Password Managers

Why not just store your passwords in an zip and give it a strong password?
I feel like none of these password managers can be trusted to not be compromised.
Wouldn't it be safer to just keep a zip on a usb key or two?

can you trust the zip you just made?
WRITE YOUR OWN

I agree with you. I use a plain text file that I encrypt with gpg. This way is simple, secure, and works everywhere my gpg key goes without the need to install extra software.

This is what pass does.

what about masterpass? seems pretty safe to me

No, pass stores whatever plain texts you want as PGP encrypted files, which is far better than OP's silly idea of zipping shit just so you can password it, it's also way simpler to use.

is something wrong with keepassx2?

Yes. If you got malware, it would know where to look for password, read them from memory if keypass software is running
But if you store in zipped text, how would malware know that there are passwords there? And not just random text?

If a malware can be designed to recognize Keepass, it can also be designed to recognize Pass.

If you zip a text file the text file is on the harddrive and can be recovered unless overwritten which is fuck unlikely on a 200GiB SSD and nearly impossible on a 2tB HDD. So packing them in a zip file and deleting the txt is the same as storing them unencrypted with the difference that a 10 year old woin't find it. Password managers suck:
1. pw has a known path
2. encryption is questionable
3. pw manager has to be trustworthy

If you want to store your passwords on a computer use a truecrypt container.
1. Create a truecrypt volume.
2. Create a text file (any or no extension) in it
3. DON'T USE NOTEPAD++ OR DISABLE THE BACKUP FUNCTIONS OTHERWISE THE TXT WILL BE BACKUPED IN APPDATA (((UNENCRYPTED)))!

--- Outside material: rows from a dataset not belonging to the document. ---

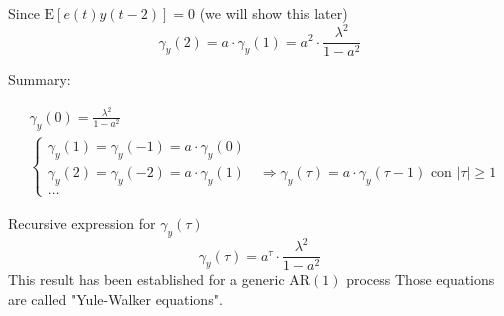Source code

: Since $\mathrm{E}[e(t) y(t-2)]=0$ (we will show this later)
$$
\gamma_{y}(2)=a \cdot \gamma_{y}(1)=a^{2} \cdot \frac{\lambda^{2}}{1-a^{2}}
$$

Summary:

\begin{align*}
	&\gamma_{y}(0)=\frac{\lambda^{2}}{1-a^{2}} \\
	&\left\{\begin{array}{l}
		\gamma_{y}(1)=\gamma_{y}(-1)=a \cdot \gamma_{y}(0) \\
		\gamma_{y}(2)=\gamma_{y}(-2)=a \cdot \gamma_{y}(1) \quad \Rightarrow \gamma_{y}(\tau)=a \cdot \gamma_{y}(\tau-1) \text { con }|\tau| \geq 1 \\
		\ldots
	\end{array}\right.
\end{align*}

Recursive expression for $\gamma_{y}(\tau)$
$$
\gamma_{y}(\tau)=a^{\tau} \cdot \frac{\lambda^{2}}{1-a^{2}}
$$
This result has been established for a generic $\mathrm{AR}(1)$ process
Those equations are called "Yule-Walker equations".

Because a password manager is more comfy than a ZIP file.

Nah, just a password manager that doesn't store passwords.

*A PLAIN TEXT FILE NOT SOME FUCKING DOCUMENT

I must be missing some subtle ironic humor here.

www.passwordstore.org/

I used to use pass back in its early days when it wasn't yet in the Gentoo repos. I actually wrote a patch to make it work with gpg1 because Gentoo is retarded and doesn't let you install gpg1 and gpg2 on the same system, but never shared it with anybody. I decided it was less work to manipulate the files by hand than to maintain the patch. Most operations need almost exactly the same amount of command input, anyway.

No.

Using factorization-based encryption schemes for password stores is future proof for probably another decade (despite NSA already discouraging use of Suite B in favour of anti-Shor/anti-quantum encryption), but most current symmetric crypto will last far longer than that.

It'd be more reasonable for pass to utilize standard symmetric crypto.

Encryptr.

kek.

I just remember my passwords. I've never got hacked.

Password managers are trying to solve a problem that doesn't exist.

Why use pass, rather than a single .txt file encrypted/decrypted on demand by GPG?

Pass seems a little more complex.

Redpill me, /tech
Why shouldn't I just use Firefox to store my passwords?

It's not easy to recover the password that you've entered.

Unless you have some way to transfer your Firefox profile (Firefox Sync), even starting a brand new profile on the very same computer means you will lose your passwords.